RODRIGO ECHEVERRÍA:


Ontological Sighthound



JO-HS Gallery is pleased to present the newest exhibition Ontological Sighthound by Mexican artist Rodrigo Echeverría (b. 1988) opening in our NYC space on March 20, 2025.


SELECTED ARTWORKS




What remains when something disappears, is missing, or exists only as a delusion in our imagination? How do we engage with the tension between what is no longer present and what continues to vibrate just beyond the threshold of perception? Through an intricate dialogue between philosophy and art, Ontological Sighthound explores experiences that grapple with liminality—where the figure hangs in suspense and the trace resists fading. The works in this exhibition unfold as a journey from idea to perception and viceversa, from sensation to ideation.

The conceptual paintings in this collection are rooted in the experience of the phantom limb—a phantom love, a phantom child, a phantom pain, a phantom self, a phantom scissor, a phantom of you. This phenomenon reveals our corporeal extension through a phenomenological lens, questioning the very boundaries of what constitutes a body. Even a lost love can transform into a body part or delineate the limits of one’s cognition. Where does an amputated body, which insists on extending its anticipated possibilities as a whole, begin? And where does it end? Following thinkers like Maurice Merleau-Ponty, Echeverría reframes the phantom limb not merely as a sensory or cognitive anomaly, but as a bodily strain between expectation and absence—a bodily echo resonating in its own emptiness. In his paintings, this tension materializes as sketches that both emerge and fade, as structures suggesting unstable presences, and as gestures that probe the permanence of what is no longer there.

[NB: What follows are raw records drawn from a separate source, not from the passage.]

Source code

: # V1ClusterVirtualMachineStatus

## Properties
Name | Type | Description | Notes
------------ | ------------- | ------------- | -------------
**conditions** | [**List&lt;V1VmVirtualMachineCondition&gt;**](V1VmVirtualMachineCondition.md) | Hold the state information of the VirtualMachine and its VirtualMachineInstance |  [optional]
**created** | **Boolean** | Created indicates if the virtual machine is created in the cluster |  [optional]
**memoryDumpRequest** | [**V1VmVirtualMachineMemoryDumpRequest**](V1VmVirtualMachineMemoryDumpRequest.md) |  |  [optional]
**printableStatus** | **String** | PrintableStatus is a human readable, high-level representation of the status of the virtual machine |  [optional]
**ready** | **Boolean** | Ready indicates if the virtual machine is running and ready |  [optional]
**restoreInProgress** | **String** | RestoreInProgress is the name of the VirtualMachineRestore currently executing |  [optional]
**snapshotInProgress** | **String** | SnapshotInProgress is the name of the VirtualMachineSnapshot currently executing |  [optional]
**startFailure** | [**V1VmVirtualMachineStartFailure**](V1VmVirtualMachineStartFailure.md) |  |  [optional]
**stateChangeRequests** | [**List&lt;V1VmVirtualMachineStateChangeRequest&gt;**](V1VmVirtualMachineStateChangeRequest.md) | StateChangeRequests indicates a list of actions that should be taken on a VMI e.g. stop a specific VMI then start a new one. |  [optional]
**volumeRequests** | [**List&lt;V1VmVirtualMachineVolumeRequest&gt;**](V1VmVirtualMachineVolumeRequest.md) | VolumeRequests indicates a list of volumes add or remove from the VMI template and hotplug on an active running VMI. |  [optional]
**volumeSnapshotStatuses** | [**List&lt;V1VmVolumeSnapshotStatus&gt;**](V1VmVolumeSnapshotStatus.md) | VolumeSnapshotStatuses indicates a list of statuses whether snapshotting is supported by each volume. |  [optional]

The landscape works, born from a patient exercise in observing the horizon, invert the relationship between subject and background by placing the latter in the foreground. The background embraces the painter, forming a surrounding body that integrates with seamless ease. These works do not depict geographical locations but rather existential spaces—places that have ceased, or will cease, to exist in their current form due to the inexorable passage of time. Some appear as ruins, vestiges of past experiences; ephemeral appearances marked by temporal asynchronicity that persist as sketches of a receding world. Here, painting becomes an act of capturing traces of time imprinted on the horizon—a play of light, shadow, color, and vibration that transforms the medium. This endeavor is not rooted in nostalgia or melancholy but in an ongoing inquiry into how what has disappeared continues to shape our existence—and, by extension, the world. Painting does not merely record loss; it summons it, remakes it, and transforms it into a visible body.

The most succinct, minimal gesture propels Echeverría on this journey: the sketch, conceived as a divine spark—a vital force, energy in constant motion—is never merely an inert mark. Like Kandinsky, he regards the line as a language of signals, inviting the viewer to complete what is suggested on the canvas. In landscape painting, the line originates in the visible world, acutely aware of its ephemeral nature. In conceptual painting, however, the line emerges from the void, from consciousness as a generative force. What does the painter achieve in both cases? He momentarily seizes the flurry of lines from disparate dimensional planes and brings them into friction. Once this encounter occurs, it reveals a clue to the origins of the dimensions that Echeverría—a tireless sighthound—relentlessly pursues. Ontological Sighthound invites us to reflect on the nature of perception and on how we construct reality from fragments, traces, and echoes—forms that unveil the phenomenal world. In Echeverría’s work, painting, like an amputated extremity, resists fading away.


Text by Ainhoa Suárez Gómez, Rodrigo Echeverría and Nicklas Quirós.